Who Invented the Z Transform
in [DSP]
|
From: glen herrmannsfeldt on 2 Aug 2005 04:47 Robert E. Beaudoin wrote: (snip) > I suppose the OP was referring to Hilbert's action principle (for > gravitation as a consequence of space-time curvature). According > to Misner, Thorne, and Wheeler (see section 21.2 of their book > _Gravitation_) I haven't seen a copy for many years. The story I used to hear was that only three people really understood the book. -- glen
From: Clay on 2 Aug 2005 11:36 Hello Robert, Thanks for the response. My interpretation of the OP's statement was Hilbert beat Einstein to the result and then Einstein stole all of the glory. Hilbert's approach is certainly notewothy since least action principles abound in physics and alternative mathematical methods often prove to be illuminating on their own[1]. However I suspect Hilbert was familiar with Einstein's result and therefore not only had the problem but also had the solution. This is quite different than working out a solution where the destination is unknown. But even if Hilbert found this solution without knowing the field equation (a great feat the principle of equivalence is bypassed yielding a theory without an obvious physical basis (The few references I've found so far give little to no detail). I don't have Wheeler handy. Einstein's approach is rooted in a physical basis. And today most who study his work celebrate his acheivements. Clay [1] Hamilton's modification to the LaGrangian method of classical mechanics turns out to be the usual approach in quantum mechanics.
From: Robert E. Beaudoin on 2 Aug 2005 12:33 Clay wrote: > Hello Robert, > > Thanks for the response. My interpretation of the OP's statement was > Hilbert beat Einstein to the result and then Einstein stole all of the > glory.
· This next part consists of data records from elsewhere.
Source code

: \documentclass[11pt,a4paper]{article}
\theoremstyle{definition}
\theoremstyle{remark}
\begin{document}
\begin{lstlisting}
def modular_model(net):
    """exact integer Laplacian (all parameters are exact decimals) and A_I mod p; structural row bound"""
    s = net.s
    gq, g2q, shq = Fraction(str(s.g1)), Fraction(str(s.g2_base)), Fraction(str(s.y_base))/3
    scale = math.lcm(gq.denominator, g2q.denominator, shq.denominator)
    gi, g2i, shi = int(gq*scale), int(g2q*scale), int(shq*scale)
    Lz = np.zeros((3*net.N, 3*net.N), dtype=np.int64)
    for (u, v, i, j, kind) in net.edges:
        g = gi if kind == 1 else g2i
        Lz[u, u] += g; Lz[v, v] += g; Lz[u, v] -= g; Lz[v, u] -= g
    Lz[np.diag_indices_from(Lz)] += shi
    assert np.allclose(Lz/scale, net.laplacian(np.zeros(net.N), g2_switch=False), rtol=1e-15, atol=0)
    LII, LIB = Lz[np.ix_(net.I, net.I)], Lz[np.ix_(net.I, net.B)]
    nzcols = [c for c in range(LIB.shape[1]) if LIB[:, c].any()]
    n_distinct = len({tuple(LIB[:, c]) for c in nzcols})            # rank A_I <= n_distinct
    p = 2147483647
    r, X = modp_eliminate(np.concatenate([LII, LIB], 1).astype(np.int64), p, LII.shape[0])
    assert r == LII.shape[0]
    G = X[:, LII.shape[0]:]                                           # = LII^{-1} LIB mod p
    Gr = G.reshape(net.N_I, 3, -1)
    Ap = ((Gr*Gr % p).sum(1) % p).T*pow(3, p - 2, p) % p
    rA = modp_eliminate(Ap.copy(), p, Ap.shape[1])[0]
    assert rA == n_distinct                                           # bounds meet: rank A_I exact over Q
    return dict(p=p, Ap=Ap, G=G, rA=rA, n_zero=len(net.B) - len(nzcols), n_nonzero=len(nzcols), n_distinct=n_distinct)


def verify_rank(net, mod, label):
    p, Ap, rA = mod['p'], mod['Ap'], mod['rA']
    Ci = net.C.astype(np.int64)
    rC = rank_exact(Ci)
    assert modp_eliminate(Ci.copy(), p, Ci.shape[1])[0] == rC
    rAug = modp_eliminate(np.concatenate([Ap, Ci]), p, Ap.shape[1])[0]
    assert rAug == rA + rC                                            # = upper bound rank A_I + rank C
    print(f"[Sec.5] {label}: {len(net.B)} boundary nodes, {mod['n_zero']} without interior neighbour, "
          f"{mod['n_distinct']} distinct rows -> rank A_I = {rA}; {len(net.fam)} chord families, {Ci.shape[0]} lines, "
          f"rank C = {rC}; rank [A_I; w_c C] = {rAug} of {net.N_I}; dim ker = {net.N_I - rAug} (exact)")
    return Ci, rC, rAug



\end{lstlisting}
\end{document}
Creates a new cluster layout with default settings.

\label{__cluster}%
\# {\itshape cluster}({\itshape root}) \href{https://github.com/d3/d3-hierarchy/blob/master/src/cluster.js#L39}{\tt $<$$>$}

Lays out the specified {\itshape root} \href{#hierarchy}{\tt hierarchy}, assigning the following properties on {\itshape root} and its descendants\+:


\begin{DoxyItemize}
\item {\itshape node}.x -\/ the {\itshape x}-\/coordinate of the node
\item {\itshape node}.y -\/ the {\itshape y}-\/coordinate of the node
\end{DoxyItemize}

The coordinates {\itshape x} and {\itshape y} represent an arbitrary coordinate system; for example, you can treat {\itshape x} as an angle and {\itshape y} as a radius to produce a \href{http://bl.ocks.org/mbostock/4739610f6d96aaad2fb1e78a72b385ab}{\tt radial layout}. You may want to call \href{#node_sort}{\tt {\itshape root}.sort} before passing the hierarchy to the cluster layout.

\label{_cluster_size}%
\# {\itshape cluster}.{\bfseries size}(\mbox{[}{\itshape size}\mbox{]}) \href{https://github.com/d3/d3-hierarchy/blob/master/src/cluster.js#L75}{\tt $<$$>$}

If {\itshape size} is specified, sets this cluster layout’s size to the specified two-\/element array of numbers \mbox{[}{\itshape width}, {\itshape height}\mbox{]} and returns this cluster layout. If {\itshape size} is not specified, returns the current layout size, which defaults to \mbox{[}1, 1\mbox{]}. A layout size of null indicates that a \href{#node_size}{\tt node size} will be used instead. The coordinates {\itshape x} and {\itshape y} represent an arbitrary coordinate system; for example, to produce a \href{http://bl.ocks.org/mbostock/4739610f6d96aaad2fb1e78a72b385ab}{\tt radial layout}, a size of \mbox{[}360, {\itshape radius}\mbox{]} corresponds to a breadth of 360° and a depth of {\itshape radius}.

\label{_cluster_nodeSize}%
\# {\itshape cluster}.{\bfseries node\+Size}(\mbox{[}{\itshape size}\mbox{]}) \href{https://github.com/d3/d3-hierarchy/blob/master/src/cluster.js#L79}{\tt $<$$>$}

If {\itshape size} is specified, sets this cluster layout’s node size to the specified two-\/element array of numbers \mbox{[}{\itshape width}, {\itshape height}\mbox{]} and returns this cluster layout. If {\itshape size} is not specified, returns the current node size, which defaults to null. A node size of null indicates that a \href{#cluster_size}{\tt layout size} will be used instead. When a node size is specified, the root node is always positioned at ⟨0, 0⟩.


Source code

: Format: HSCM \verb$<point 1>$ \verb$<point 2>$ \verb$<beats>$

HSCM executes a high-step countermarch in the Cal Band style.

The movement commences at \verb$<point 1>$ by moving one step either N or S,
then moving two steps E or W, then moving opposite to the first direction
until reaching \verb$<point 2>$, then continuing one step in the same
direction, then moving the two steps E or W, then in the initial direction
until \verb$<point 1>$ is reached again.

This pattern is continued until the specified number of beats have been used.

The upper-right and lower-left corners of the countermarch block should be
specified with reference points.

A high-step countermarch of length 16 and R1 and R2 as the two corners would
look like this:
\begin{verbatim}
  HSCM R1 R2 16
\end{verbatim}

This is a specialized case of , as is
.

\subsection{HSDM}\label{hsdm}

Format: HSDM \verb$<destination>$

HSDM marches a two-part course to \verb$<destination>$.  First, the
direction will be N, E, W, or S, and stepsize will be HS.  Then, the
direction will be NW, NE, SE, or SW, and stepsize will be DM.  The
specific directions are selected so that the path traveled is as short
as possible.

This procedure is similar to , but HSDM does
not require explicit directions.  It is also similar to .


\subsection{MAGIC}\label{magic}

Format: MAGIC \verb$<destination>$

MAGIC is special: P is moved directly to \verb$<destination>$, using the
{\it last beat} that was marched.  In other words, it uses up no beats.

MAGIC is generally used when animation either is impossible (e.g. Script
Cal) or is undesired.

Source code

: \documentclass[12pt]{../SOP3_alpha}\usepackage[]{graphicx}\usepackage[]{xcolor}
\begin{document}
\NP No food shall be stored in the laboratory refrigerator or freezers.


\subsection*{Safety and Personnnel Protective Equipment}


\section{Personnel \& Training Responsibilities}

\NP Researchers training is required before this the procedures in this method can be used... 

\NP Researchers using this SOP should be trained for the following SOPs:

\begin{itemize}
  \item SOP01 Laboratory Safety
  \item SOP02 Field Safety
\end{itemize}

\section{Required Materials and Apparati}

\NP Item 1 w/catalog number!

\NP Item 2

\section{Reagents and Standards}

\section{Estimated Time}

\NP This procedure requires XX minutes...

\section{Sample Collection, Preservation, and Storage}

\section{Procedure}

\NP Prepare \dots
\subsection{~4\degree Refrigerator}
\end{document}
Hilbert's approach is certainly notewothy since least action > principles abound in physics and alternative mathematical methods often > prove to be illuminating on their own[1]. However I suspect Hilbert was > familiar with Einstein's result and therefore not only had the problem > but also had the solution. This is quite different than working out a > solution where the destination is unknown. But even if Hilbert found > this solution without knowing the field equation (a great feat the > principle of equivalence is bypassed yielding a theory without an > obvious physical basis (The few references I've found so far give > little to no detail). I don't have Wheeler handy. Einstein's approach > is rooted in a physical basis. And today most who study his work > celebrate his acheivements. > > Clay > > [1] Hamilton's modification to the LaGrangian method of classical > mechanics turns out to be the usual approach in quantum mechanics. > Hi Clay, Just in case it wasn't clear: I agree with you on all of this. Bob Beaudoin
From: Everett M. Greene on 2 Aug 2005 05:27 "bhooshaniyer" <bhooshaniyer(a)gmail.com> writes: > ... > > > which is basically the principle of least action > > applied to a Lagrangian proportional to the Ricci > > curvature scalar. > > To just read that felt surreal! What's the problem? What he said is intuitively obvious to the least informed! :-)
From: Rick Lyons on 6 Aug 2005 14:19
On Mon, 01 Aug 2005 13:19:42 GMT, Gordon Sande <g.sande(a)worldnet.att.net> wrote: > > >Clay S. Turner wrote: >> <eunometic(a)yahoo.com.au> wrote in message >> news:1122873344.917693.210890(a)g14g2000cwa.googlegroups.com... >> >>>Hilbert Transforms were ofcourse developed by Hilbert and the Dirac >>>delta by Dirac. >> >> >> The "delta function" came before Dirac, but it was little known. He >> popularized the concept and showed how useful it can be to applications in >> quantum mechanics. >> Hi, I read somewhere that when Maxwell died, there were twenty "Maxwell's equations", and that it was Oliver Heaviside who reduced those down to the current-day four equations. See Ya', [-Rick-] |